======== INFORMATION SHOWN ========

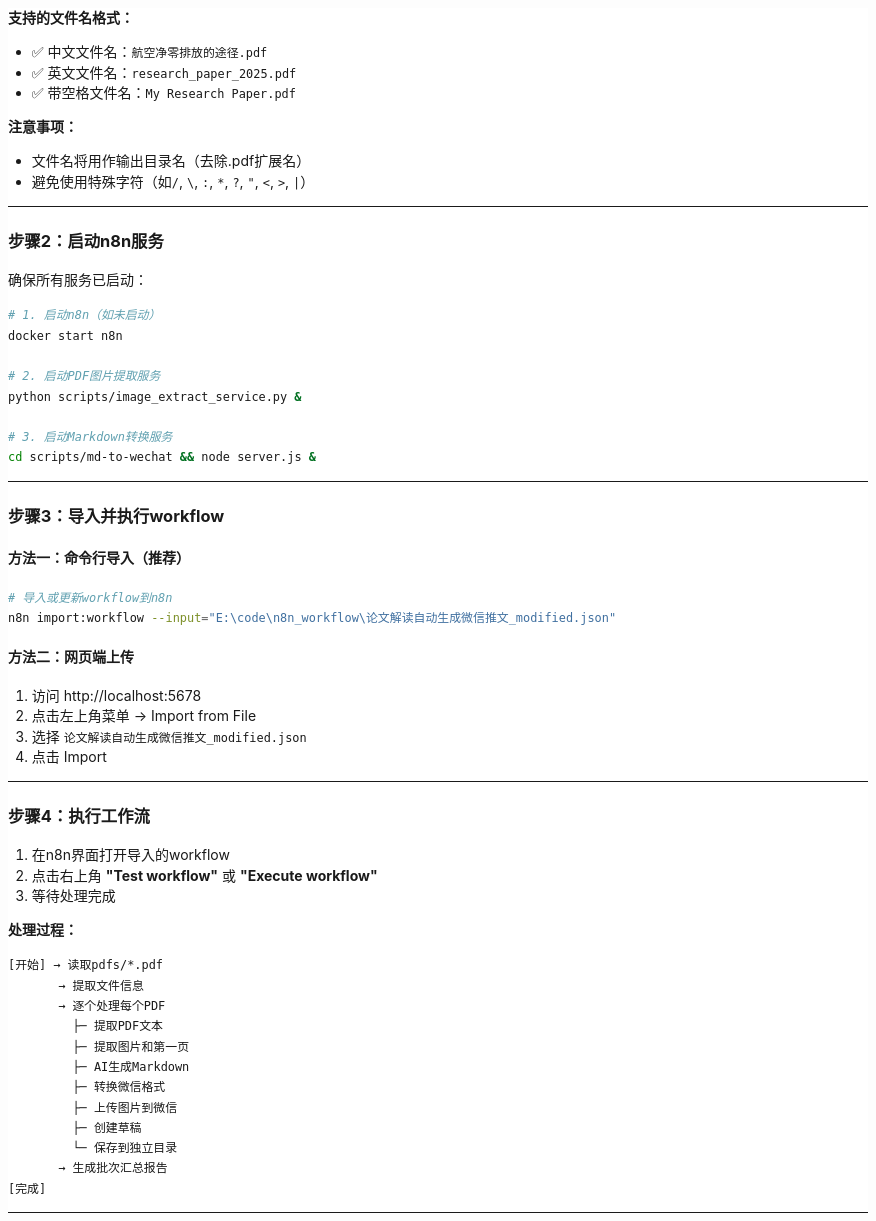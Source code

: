 **支持的文件名格式：**
- ✅ 中文文件名：`航空净零排放的途径.pdf`
- ✅ 英文文件名：`research_paper_2025.pdf`
- ✅ 带空格文件名：`My Research Paper.pdf`

**注意事项：**
- 文件名将用作输出目录名（去除.pdf扩展名）
- 避免使用特殊字符（如`/`, `\`, `:`, `*`, `?`, `"`, `<`, `>`, `|`）

---

### 步骤2：启动n8n服务

确保所有服务已启动：

```bash
# 1. 启动n8n（如未启动）
docker start n8n

# 2. 启动PDF图片提取服务
python scripts/image_extract_service.py &

# 3. 启动Markdown转换服务
cd scripts/md-to-wechat && node server.js &
```

---

### 步骤3：导入并执行workflow

#### 方法一：命令行导入（推荐）

```bash
# 导入或更新workflow到n8n
n8n import:workflow --input="E:\code\n8n_workflow\论文解读自动生成微信推文_modified.json"
```

#### 方法二：网页端上传

1. 访问 http://localhost:5678
2. 点击左上角菜单 → Import from File
3. 选择 `论文解读自动生成微信推文_modified.json`
4. 点击 Import

---

### 步骤4：执行工作流

1. 在n8n界面打开导入的workflow
2. 点击右上角 **"Test workflow"** 或 **"Execute workflow"**
3. 等待处理完成

**处理过程：**
```
[开始] → 读取pdfs/*.pdf
       → 提取文件信息
       → 逐个处理每个PDF
         ├─ 提取PDF文本
         ├─ 提取图片和第一页
         ├─ AI生成Markdown
         ├─ 转换微信格式
         ├─ 上传图片到微信
         ├─ 创建草稿
         └─ 保存到独立目录
       → 生成批次汇总报告
[完成]
```

---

========

(EXERCISE PROMPT) Write the listing above out again exactly, but not the images it holds.

(THE COMPLETED TASK)
Source code

: **支持的文件名格式：**
- ✅ 中文文件名：`航空净零排放的途径.pdf`
- ✅ 英文文件名：`research_paper_2025.pdf`
- ✅ 带空格文件名：`My Research Paper.pdf`

**注意事项：**
- 文件名将用作输出目录名（去除.pdf扩展名）
- 避免使用特殊字符（如`/`, `\`, `:`, `*`, `?`, `"`, `<`, `>`, `|`）

---

### 步骤2：启动n8n服务

确保所有服务已启动：

```bash
# 1. 启动n8n（如未启动）
docker start n8n

# 2. 启动PDF图片提取服务
python scripts/image_extract_service.py &

# 3. 启动Markdown转换服务
cd scripts/md-to-wechat && node server.js &
```

---

### 步骤3：导入并执行workflow

#### 方法一：命令行导入（推荐）

```bash
# 导入或更新workflow到n8n
n8n import:workflow --input="E:\code\n8n_workflow\论文解读自动生成微信推文_modified.json"
```

#### 方法二：网页端上传

1. 访问 http://localhost:5678
2. 点击左上角菜单 → Import from File
3. 选择 `论文解读自动生成微信推文_modified.json`
4. 点击 Import

---

### 步骤4：执行工作流

1. 在n8n界面打开导入的workflow
2. 点击右上角 **"Test workflow"** 或 **"Execute workflow"**
3. 等待处理完成

**处理过程：**
```
[开始] → 读取pdfs/*.pdf
       → 提取文件信息
       → 逐个处理每个PDF
         ├─ 提取PDF文本
         ├─ 提取图片和第一页
         ├─ AI生成Markdown
         ├─ 转换微信格式
         ├─ 上传图片到微信
         ├─ 创建草稿
         └─ 保存到独立目录
       → 生成批次汇总报告
[完成]
```

---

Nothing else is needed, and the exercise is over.